Anita Ho
Anita Ho is a bioethicist, health-services researcher, and expert on clinical and organizational ethics. She currently directs the ethics program at Providence St. Joseph in Northern California, and serves on the faculty at the Centre for Applied Ethics at the University of British Columbia, and in the Bioethics Program at the University of California, San Francisco. Her current research is focused on the ethical dimensions of artificial intelligence, data, and surveillance monitoring in health care.
During the COVID-19 pandemic, contact tracing, and other public-health surveillance techniques have become increasingly automated and digitized. Ho is particularly concerned about the potential for contact tracing to further perpetuate existing inequities, putting already-vulnerable people, like undocumented front-line workers and communities of color, even more at risk.
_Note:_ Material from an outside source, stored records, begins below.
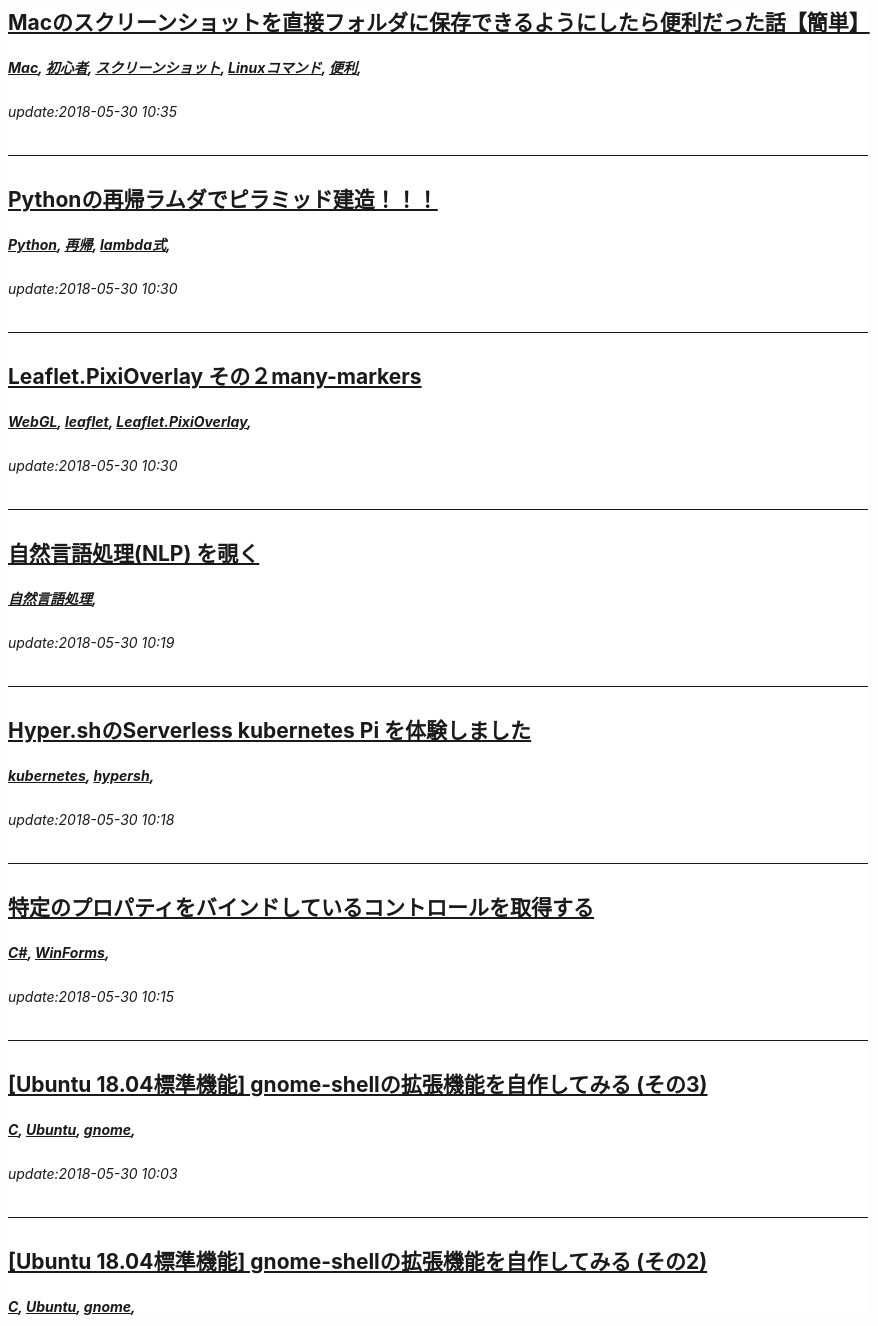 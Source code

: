 ## [Macのスクリーンショットを直接フォルダに保存できるようにしたら便利だった話【簡単】](https://qiita.com/kazuki5555/items/dec835a850fdd59a109a)
##### [Mac](https://qiita.com/tags/Mac), [初心者](https://qiita.com/tags/初心者), [スクリーンショット](https://qiita.com/tags/スクリーンショット), [Linuxコマンド](https://qiita.com/tags/Linuxコマンド), [便利](https://qiita.com/tags/便利), 
###### update:2018-05-30 10:35
---
## [Pythonの再帰ラムダでピラミッド建造！！！](https://qiita.com/HiuNaoki/items/2e1c41e880140ac145bf)
##### [Python](https://qiita.com/tags/Python), [再帰](https://qiita.com/tags/再帰), [lambda式](https://qiita.com/tags/lambda式), 
###### update:2018-05-30 10:30
---
## [Leaflet.PixiOverlay その２many-markers](https://qiita.com/sugasaki/items/9b6eb6ca70613b3d47e3)
##### [WebGL](https://qiita.com/tags/WebGL), [leaflet](https://qiita.com/tags/leaflet), [Leaflet.PixiOverlay](https://qiita.com/tags/Leaflet.PixiOverlay), 
###### update:2018-05-30 10:30
---
## [自然言語処理(NLP) を覗く](https://qiita.com/e99h2121/items/c8ca07eda9f3a6e8ac14)
##### [自然言語処理](https://qiita.com/tags/自然言語処理), 
###### update:2018-05-30 10:19
---
## [Hyper.shのServerless kubernetes Pi を体験しました](https://qiita.com/liubin/items/253b650d9ca636fca571)
##### [kubernetes](https://qiita.com/tags/kubernetes), [hypersh](https://qiita.com/tags/hypersh), 
###### update:2018-05-30 10:18
---
## [特定のプロパティをバインドしているコントロールを取得する](https://qiita.com/qyen/items/2e808da8bdddf269baa6)
##### [C#](https://qiita.com/tags/C#), [WinForms](https://qiita.com/tags/WinForms), 
###### update:2018-05-30 10:15
---
## [[Ubuntu 18.04標準機能] gnome-shellの拡張機能を自作してみる (その3)](https://qiita.com/Kogia_sima/items/279c17d79656cbb7460d)
##### [C](https://qiita.com/tags/C), [Ubuntu](https://qiita.com/tags/Ubuntu), [gnome](https://qiita.com/tags/gnome), 
###### update:2018-05-30 10:03
---
## [[Ubuntu 18.04標準機能] gnome-shellの拡張機能を自作してみる (その2)](https://qiita.com/Kogia_sima/items/52ec628de987dd548a64)
##### [C](https://qiita.com/tags/C), [Ubuntu](https://qiita.com/tags/Ubuntu), [gnome](https://qiita.com/tags/gnome), 
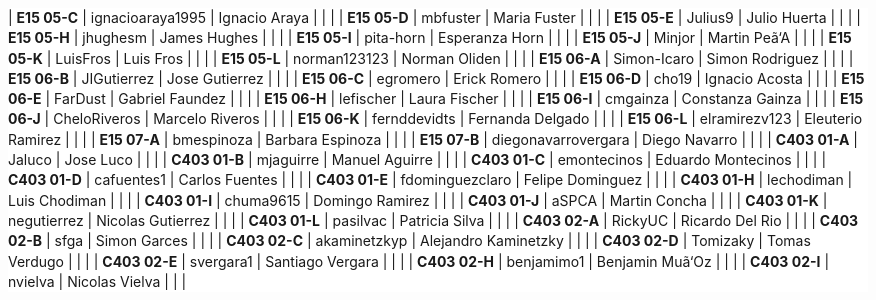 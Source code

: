 | **E15 05-C** | ignacioaraya1995 | Ignacio Araya |  |   |
| **E15 05-D** | mbfuster | Maria Fuster |  |   |
| **E15 05-E** | Julius9 | Julio Huerta |  |   |
| **E15 05-H** | jhughesm | James Hughes |  |   |
| **E15 05-I** | pita-horn | Esperanza Horn |  |   |
| **E15 05-J** | Minjor | Martin Peã‘A |  |   |
| **E15 05-K** | LuisFros | Luis Fros |  |   |
| **E15 05-L** | norman123123 | Norman Oliden |  |   |
| **E15 06-A** | Simon-Icaro | Simon Rodriguez |  |   |
| **E15 06-B** | JIGutierrez | Jose Gutierrez |  |   |
| **E15 06-C** | egromero | Erick Romero |  |   |
| **E15 06-D** | cho19 | Ignacio Acosta |  |   |
| **E15 06-E** | FarDust | Gabriel Faundez |  |   |
| **E15 06-H** | lefischer | Laura Fischer |  |   |
| **E15 06-I** | cmgainza | Constanza Gainza |  |   |
| **E15 06-J** | CheloRiveros | Marcelo Riveros |  |   |
| **E15 06-K** | fernddevidts | Fernanda Delgado |  |   |
| **E15 06-L** | elramirezv123 | Eleuterio Ramirez |  |   |
| **E15 07-A** | bmespinoza | Barbara Espinoza |  |   |
| **E15 07-B** | diegonavarrovergara | Diego Navarro |  |   |
| **C403 01-A** | Jaluco | Jose Luco |  |   |
| **C403 01-B** | mjaguirre | Manuel Aguirre |  |   |
| **C403 01-C** | emontecinos | Eduardo Montecinos |  |   |
| **C403 01-D** | cafuentes1 | Carlos Fuentes |  |   |
| **C403 01-E** | fdominguezclaro | Felipe Dominguez |  |   |
| **C403 01-H** | lechodiman | Luis Chodiman |  |   |
| **C403 01-I** | chuma9615 | Domingo Ramirez |  |   |
| **C403 01-J** | aSPCA | Martin Concha |  |   |
| **C403 01-K** | negutierrez | Nicolas Gutierrez |  |   |
| **C403 01-L** | pasilvac | Patricia Silva |  |   |
| **C403 02-A** | RickyUC | Ricardo Del Rio |  |   |
| **C403 02-B** | sfga | Simon Garces |  |   |
| **C403 02-C** | akaminetzkyp | Alejandro Kaminetzky |  |   |
| **C403 02-D** | Tomizaky | Tomas Verdugo |  |   |
| **C403 02-E** | svergara1 | Santiago Vergara |  |   |
| **C403 02-H** | benjamimo1 | Benjamin Muã‘Oz |  |   |
| **C403 02-I** | nvielva | Nicolas Vielva |  |   | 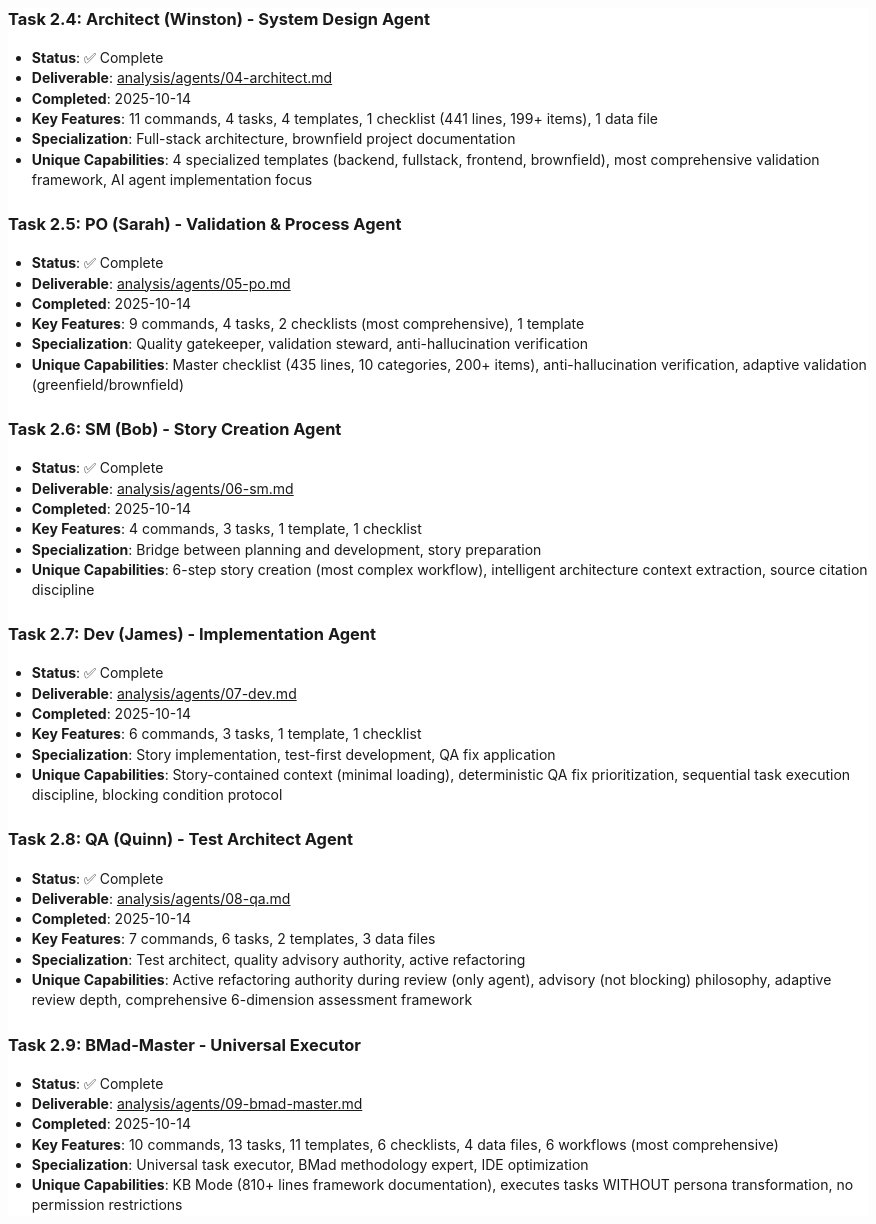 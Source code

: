 ### Task 2.4: Architect (Winston) - System Design Agent
- **Status**: ✅ Complete
- **Deliverable**: [analysis/agents/04-architect.md](../analysis/agents/04-architect.md)
- **Completed**: 2025-10-14
- **Key Features**: 11 commands, 4 tasks, 4 templates, 1 checklist (441 lines, 199+ items), 1 data file
- **Specialization**: Full-stack architecture, brownfield project documentation
- **Unique Capabilities**: 4 specialized templates (backend, fullstack, frontend, brownfield), most comprehensive validation framework, AI agent implementation focus

### Task 2.5: PO (Sarah) - Validation & Process Agent
- **Status**: ✅ Complete
- **Deliverable**: [analysis/agents/05-po.md](../analysis/agents/05-po.md)
- **Completed**: 2025-10-14
- **Key Features**: 9 commands, 4 tasks, 2 checklists (most comprehensive), 1 template
- **Specialization**: Quality gatekeeper, validation steward, anti-hallucination verification
- **Unique Capabilities**: Master checklist (435 lines, 10 categories, 200+ items), anti-hallucination verification, adaptive validation (greenfield/brownfield)

### Task 2.6: SM (Bob) - Story Creation Agent
- **Status**: ✅ Complete
- **Deliverable**: [analysis/agents/06-sm.md](../analysis/agents/06-sm.md)
- **Completed**: 2025-10-14
- **Key Features**: 4 commands, 3 tasks, 1 template, 1 checklist
- **Specialization**: Bridge between planning and development, story preparation
- **Unique Capabilities**: 6-step story creation (most complex workflow), intelligent architecture context extraction, source citation discipline

### Task 2.7: Dev (James) - Implementation Agent
- **Status**: ✅ Complete
- **Deliverable**: [analysis/agents/07-dev.md](../analysis/agents/07-dev.md)
- **Completed**: 2025-10-14
- **Key Features**: 6 commands, 3 tasks, 1 template, 1 checklist
- **Specialization**: Story implementation, test-first development, QA fix application
- **Unique Capabilities**: Story-contained context (minimal loading), deterministic QA fix prioritization, sequential task execution discipline, blocking condition protocol

### Task 2.8: QA (Quinn) - Test Architect Agent
- **Status**: ✅ Complete
- **Deliverable**: [analysis/agents/08-qa.md](../analysis/agents/08-qa.md)
- **Completed**: 2025-10-14
- **Key Features**: 7 commands, 6 tasks, 2 templates, 3 data files
- **Specialization**: Test architect, quality advisory authority, active refactoring
- **Unique Capabilities**: Active refactoring authority during review (only agent), advisory (not blocking) philosophy, adaptive review depth, comprehensive 6-dimension assessment framework

### Task 2.9: BMad-Master - Universal Executor
- **Status**: ✅ Complete
- **Deliverable**: [analysis/agents/09-bmad-master.md](../analysis/agents/09-bmad-master.md)
- **Completed**: 2025-10-14
- **Key Features**: 10 commands, 13 tasks, 11 templates, 6 checklists, 4 data files, 6 workflows (most comprehensive)
- **Specialization**: Universal task executor, BMad methodology expert, IDE optimization
- **Unique Capabilities**: KB Mode (810+ lines framework documentation), executes tasks WITHOUT persona transformation, no permission restrictions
As an Emerson Collective Fellow, Ho is examining the ethical issues raised by the use of health care data and digital surveillance during the COVID-19 pandemic. She will review systemic surveillance practices and artificial-intelligence technologies used to predict the spread of COVID-19, and will work to develop a set of ethical frameworks and tools to guide health technologists and public health officials in implementing ethical monitoring of the pandemic. Her work seeks to uncover biases in health monitoring and to show how surveillance technologies used during the pandemic have the potential to exacerbate racial injustice and systemic inequities.